Hope Certificates Emerge As Bargaining Tool

Commercial real estate buyers and sellers, hope to bridge gap between bid and ask prices


Commercial real estate buyers and sellers, hoping to bridge the gap between bid and ask prices, are using so-called "hope" certificates in sales contracts. Hope certificates were more prominently used during the downturn in the early 1990s and, like their name implies, allow a seller reluctant to unload at a depressed price the opportunity to participate in potential post-sale appreciation. "Everybody is trying to find a way to bridge the bid-ask gap," said Gil Tenzer, partner at Contrarian Capital Management.

Andrew Stark, executive managing director at Cantor Real Estate, said that the firm is using hope certificates to close deals and noted that they have helped to increase deal flow. "It's going to be the way deals need to get done going forward," he said.

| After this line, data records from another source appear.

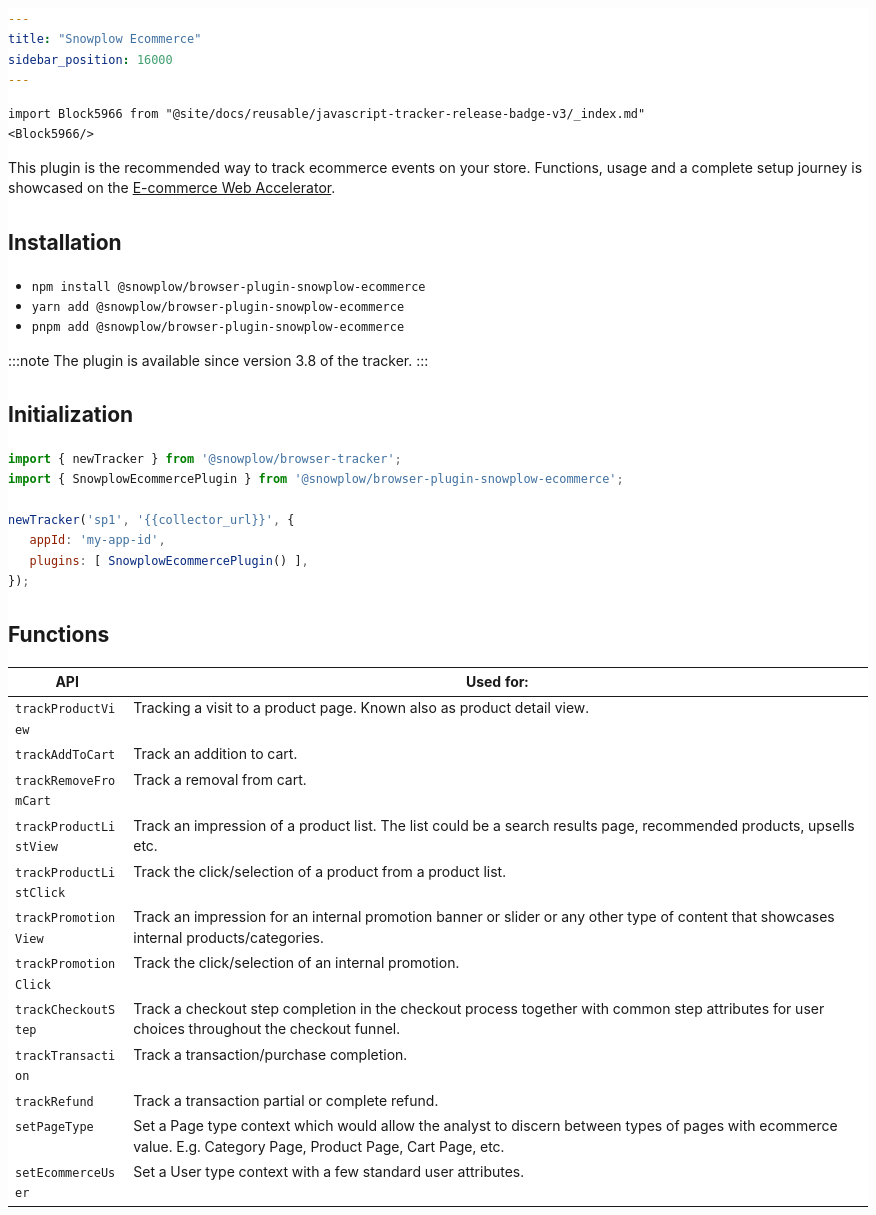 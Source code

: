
 ```yaml
---
title: "Snowplow Ecommerce"
sidebar_position: 16000
---
```


```mdx-code-block
import Block5966 from "@site/docs/reusable/javascript-tracker-release-badge-v3/_index.md"
<Block5966/>
```

This plugin is the recommended way to track ecommerce events on your store. Functions, usage and a complete setup journey is showcased on the [E-commerce Web Accelerator](https://docs.snowplow.io/accelerators/ecommerce/).

## Installation

- `npm install @snowplow/browser-plugin-snowplow-ecommerce`
- `yarn add @snowplow/browser-plugin-snowplow-ecommerce`
- `pnpm add @snowplow/browser-plugin-snowplow-ecommerce`

:::note
The plugin is available since version 3.8 of the tracker.
:::

## Initialization

```javascript
import { newTracker } from '@snowplow/browser-tracker';
import { SnowplowEcommercePlugin } from '@snowplow/browser-plugin-snowplow-ecommerce';

newTracker('sp1', '{{collector_url}}', { 
   appId: 'my-app-id', 
   plugins: [ SnowplowEcommercePlugin() ],
});
```

## Functions

API | Used for:
-- | -- 
`trackProductView` | Tracking a visit to a product page. Known also as product detail view. 
`trackAddToCart` | Track an addition to cart.
`trackRemoveFromCart` | Track a removal from cart.
`trackProductListView` | Track an impression of a product list. The list could be a search results page, recommended products, upsells etc.
`trackProductListClick` | Track the click/selection of a product from a product list.
`trackPromotionView` | Track an impression for an internal promotion banner or slider or any other type of content that showcases internal products/categories.
`trackPromotionClick` | Track the click/selection of an internal promotion.
`trackCheckoutStep` | Track a checkout step completion in the checkout process together with common step attributes for user choices throughout the checkout funnel.
`trackTransaction` | Track a transaction/purchase completion.
`trackRefund` | Track a transaction partial or complete refund.
`setPageType` | Set a Page type context which would allow the analyst to discern between types of pages with ecommerce value. E.g. Category Page, Product Page, Cart Page, etc.
`setEcommerceUser` | Set a User type context with a few standard user attributes.
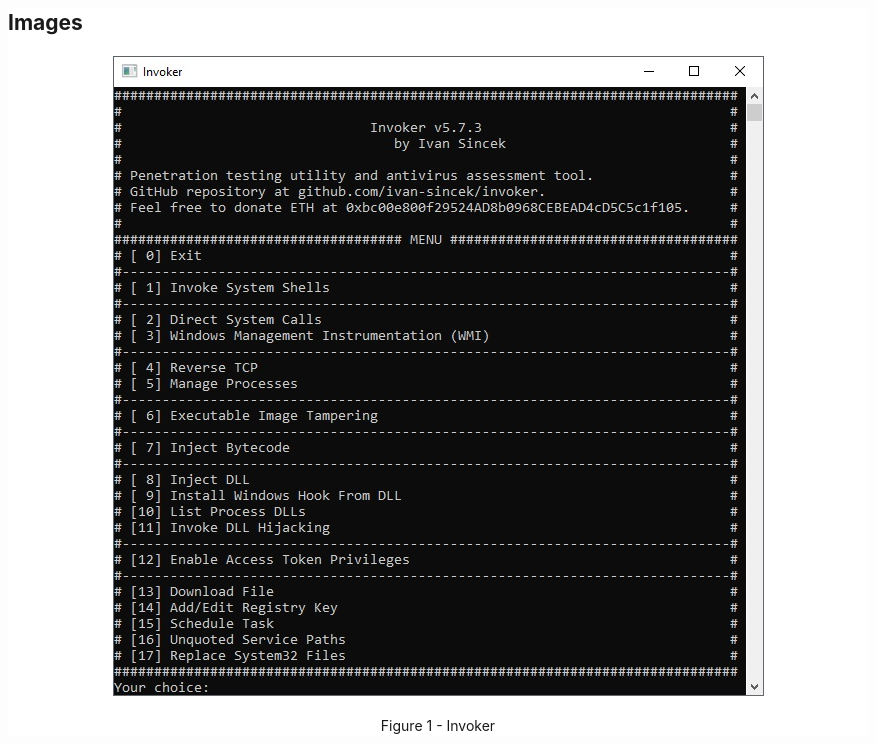 ## Images

<p align="center"><img src="https://github.com/ivan-sincek/invoker/blob/master/img/invoker.jpg" alt="Invoker"></p>

<p align="center">Figure 1 - Invoker</p>
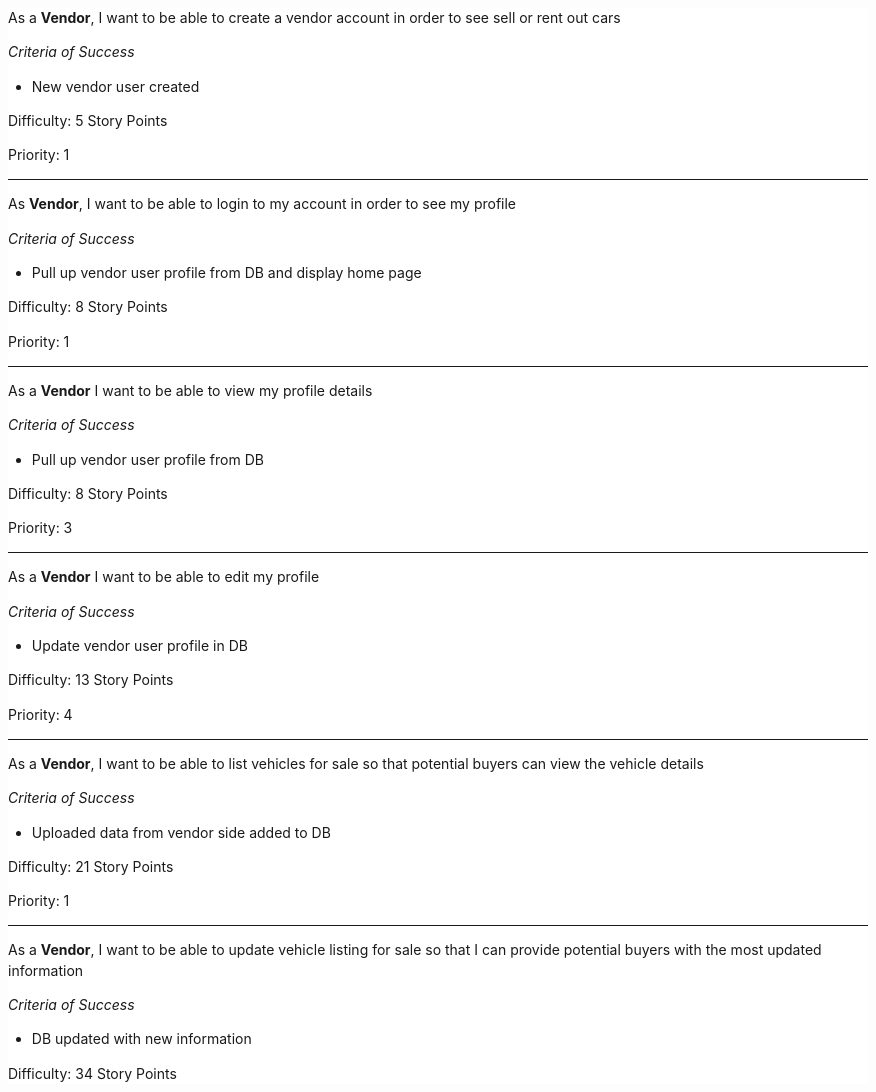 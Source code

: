 As a **Vendor**, I want to be able to create a vendor account in order to see sell or rent out cars

*Criteria of Success*
- New vendor user created

Difficulty: 5 Story Points

Priority: 1
  
---
As **Vendor**, I want to be able to login to my account in order to see my profile

*Criteria of Success*
- Pull up vendor user profile from DB and display home page

Difficulty: 8 Story Points

Priority: 1

---

As a **Vendor** I want to be able to view my profile details

*Criteria of Success*
- Pull up vendor user profile from DB

Difficulty: 8 Story Points

Priority: 3

---
As a **Vendor** I want to be able to edit my profile 

*Criteria of Success*
- Update vendor user profile in DB


Difficulty: 13 Story Points

Priority: 4
  
---
As a **Vendor**, I want to be able to list vehicles for sale so that potential buyers can view the vehicle details

*Criteria of Success*
- Uploaded data from vendor side added to DB

Difficulty: 21 Story Points

Priority: 1

---

As a **Vendor**, I want to be able to update vehicle listing for sale so that I can provide potential buyers with the most updated information

*Criteria of Success*
- DB updated with new information

Difficulty: 34 Story Points
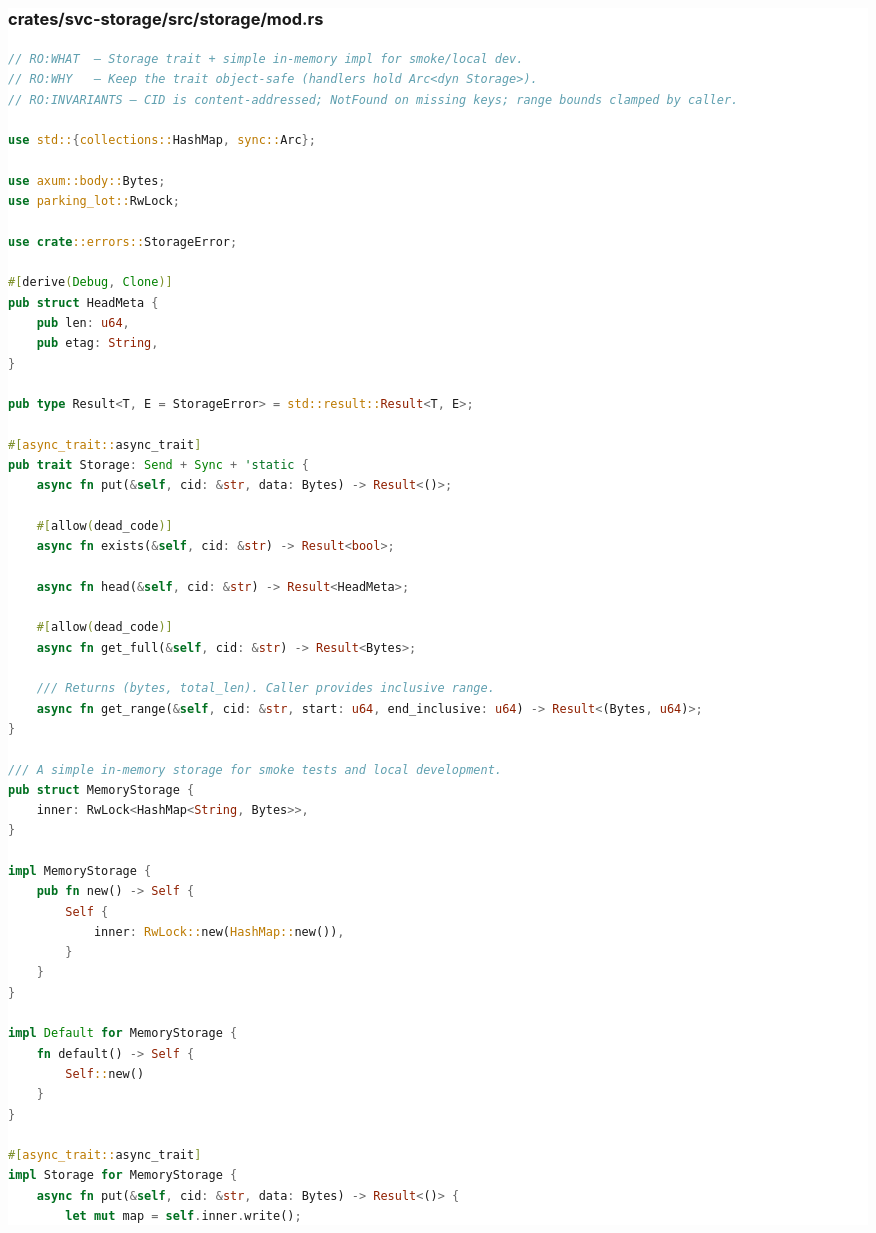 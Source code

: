### crates/svc-storage/src/storage/mod.rs
<a id="crates-svc-storage-src-storage-mod-rs"></a>

```rust
// RO:WHAT  — Storage trait + simple in-memory impl for smoke/local dev.
// RO:WHY   — Keep the trait object-safe (handlers hold Arc<dyn Storage>).
// RO:INVARIANTS — CID is content-addressed; NotFound on missing keys; range bounds clamped by caller.

use std::{collections::HashMap, sync::Arc};

use axum::body::Bytes;
use parking_lot::RwLock;

use crate::errors::StorageError;

#[derive(Debug, Clone)]
pub struct HeadMeta {
    pub len: u64,
    pub etag: String,
}

pub type Result<T, E = StorageError> = std::result::Result<T, E>;

#[async_trait::async_trait]
pub trait Storage: Send + Sync + 'static {
    async fn put(&self, cid: &str, data: Bytes) -> Result<()>;

    #[allow(dead_code)]
    async fn exists(&self, cid: &str) -> Result<bool>;

    async fn head(&self, cid: &str) -> Result<HeadMeta>;

    #[allow(dead_code)]
    async fn get_full(&self, cid: &str) -> Result<Bytes>;

    /// Returns (bytes, total_len). Caller provides inclusive range.
    async fn get_range(&self, cid: &str, start: u64, end_inclusive: u64) -> Result<(Bytes, u64)>;
}

/// A simple in-memory storage for smoke tests and local development.
pub struct MemoryStorage {
    inner: RwLock<HashMap<String, Bytes>>,
}

impl MemoryStorage {
    pub fn new() -> Self {
        Self {
            inner: RwLock::new(HashMap::new()),
        }
    }
}

impl Default for MemoryStorage {
    fn default() -> Self {
        Self::new()
    }
}

#[async_trait::async_trait]
impl Storage for MemoryStorage {
    async fn put(&self, cid: &str, data: Bytes) -> Result<()> {
        let mut map = self.inner.write();
``` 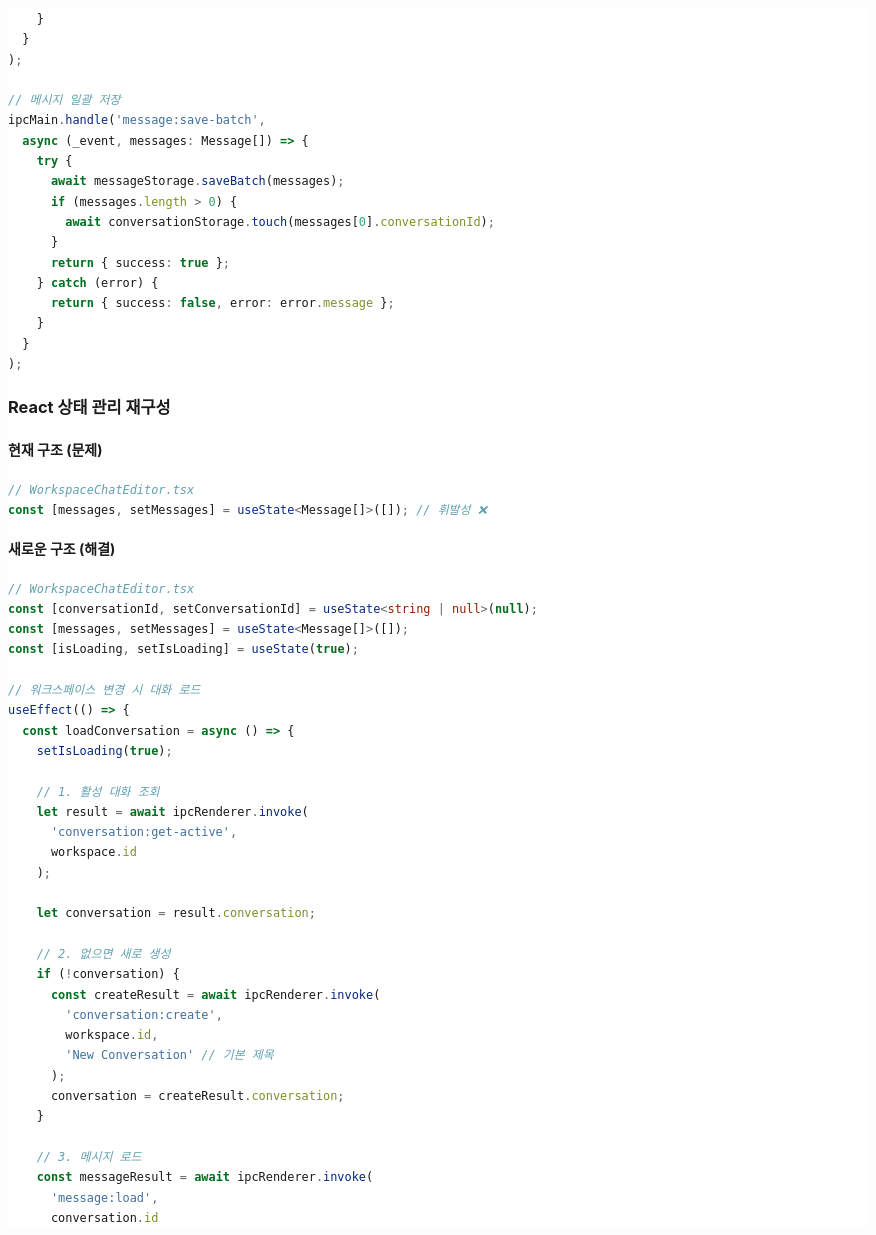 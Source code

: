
 ```typescript
    }
  }
);

// 메시지 일괄 저장
ipcMain.handle('message:save-batch',
  async (_event, messages: Message[]) => {
    try {
      await messageStorage.saveBatch(messages);
      if (messages.length > 0) {
        await conversationStorage.touch(messages[0].conversationId);
      }
      return { success: true };
    } catch (error) {
      return { success: false, error: error.message };
    }
  }
);
```

### React 상태 관리 재구성

#### 현재 구조 (문제)

```typescript
// WorkspaceChatEditor.tsx
const [messages, setMessages] = useState<Message[]>([]); // 휘발성 ❌
```

#### 새로운 구조 (해결)

```typescript
// WorkspaceChatEditor.tsx
const [conversationId, setConversationId] = useState<string | null>(null);
const [messages, setMessages] = useState<Message[]>([]);
const [isLoading, setIsLoading] = useState(true);

// 워크스페이스 변경 시 대화 로드
useEffect(() => {
  const loadConversation = async () => {
    setIsLoading(true);

    // 1. 활성 대화 조회
    let result = await ipcRenderer.invoke(
      'conversation:get-active',
      workspace.id
    );

    let conversation = result.conversation;

    // 2. 없으면 새로 생성
    if (!conversation) {
      const createResult = await ipcRenderer.invoke(
        'conversation:create',
        workspace.id,
        'New Conversation' // 기본 제목
      );
      conversation = createResult.conversation;
    }

    // 3. 메시지 로드
    const messageResult = await ipcRenderer.invoke(
      'message:load',
      conversation.id
``` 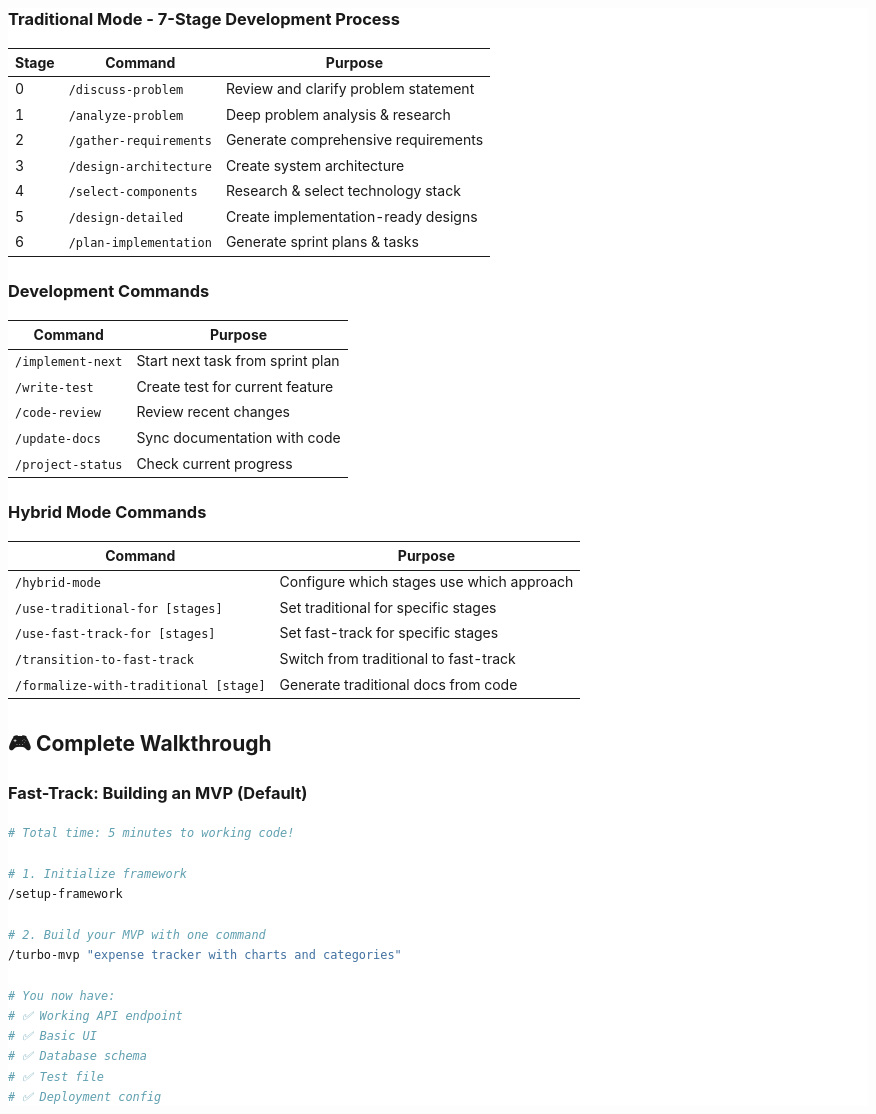 ### Traditional Mode - 7-Stage Development Process

| Stage | Command | Purpose |
|-------|---------|---------|
| 0 | `/discuss-problem` | Review and clarify problem statement |
| 1 | `/analyze-problem` | Deep problem analysis & research |
| 2 | `/gather-requirements` | Generate comprehensive requirements |
| 3 | `/design-architecture` | Create system architecture |
| 4 | `/select-components` | Research & select technology stack |
| 5 | `/design-detailed` | Create implementation-ready designs |
| 6 | `/plan-implementation` | Generate sprint plans & tasks |

### Development Commands

| Command | Purpose |
|---------|---------|
| `/implement-next` | Start next task from sprint plan |
| `/write-test` | Create test for current feature |
| `/code-review` | Review recent changes |
| `/update-docs` | Sync documentation with code |
| `/project-status` | Check current progress |

### Hybrid Mode Commands

| Command | Purpose |
|---------|---------|
| `/hybrid-mode` | Configure which stages use which approach |
| `/use-traditional-for [stages]` | Set traditional for specific stages |
| `/use-fast-track-for [stages]` | Set fast-track for specific stages |
| `/transition-to-fast-track` | Switch from traditional to fast-track |
| `/formalize-with-traditional [stage]` | Generate traditional docs from code |

## 🎮 Complete Walkthrough

### Fast-Track: Building an MVP (Default)

```bash
# Total time: 5 minutes to working code!

# 1. Initialize framework
/setup-framework

# 2. Build your MVP with one command
/turbo-mvp "expense tracker with charts and categories"

# You now have:
# ✅ Working API endpoint
# ✅ Basic UI
# ✅ Database schema
# ✅ Test file
# ✅ Deployment config

```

Here's an example of how hope certificates work. Say a seller is shopping a bond with a $100 million face value and a coupon of 5%. The buyer negotiates a 50% discount to face value and a 15% preferred return, with any additional upside negotiated as a 50/50 split. The bond matures in two years, during which time the buyer receives $10 million in interest payments, leaving a $5 million shortfall on the preferred return. If the recovery on the bond is 75%, then the first $55 million goes to the buyer--a $50 million investment plus the $5 million catch up on the preferred return. The remainder would be split, with the seller receiving $10 million of the $20 million balance.

Hope certificates tend to be used more with whole loans than structured debt. They're also used on sales of equity positions. "Once we get our investment and our return back, we want [developers] to share in the deal," Stark said. "They may even get a lion's share, depending on the deal."

One debt investor said his firm is thinking about using hope certificates in a situation where a borrower is struggling to repay a construction loan. He added, however, that it is important to remember that a hope certificate is exactly what its name implies. "Real estate developers are the most optimistic people in the world. If you give them the possibility of some upside in the future, they'll cling to it and that doesn't mean it will happen," he said.

Another caveat is that the use of hope certificates may raise the eyebrows of regulators. Sellers may want to value bonds or loans at the full amount of their potential gains. If the gains don't materialize, this would result in writedowns. Tenzer, however, believes that regulators will likely require sellers to value certificates at reduced values.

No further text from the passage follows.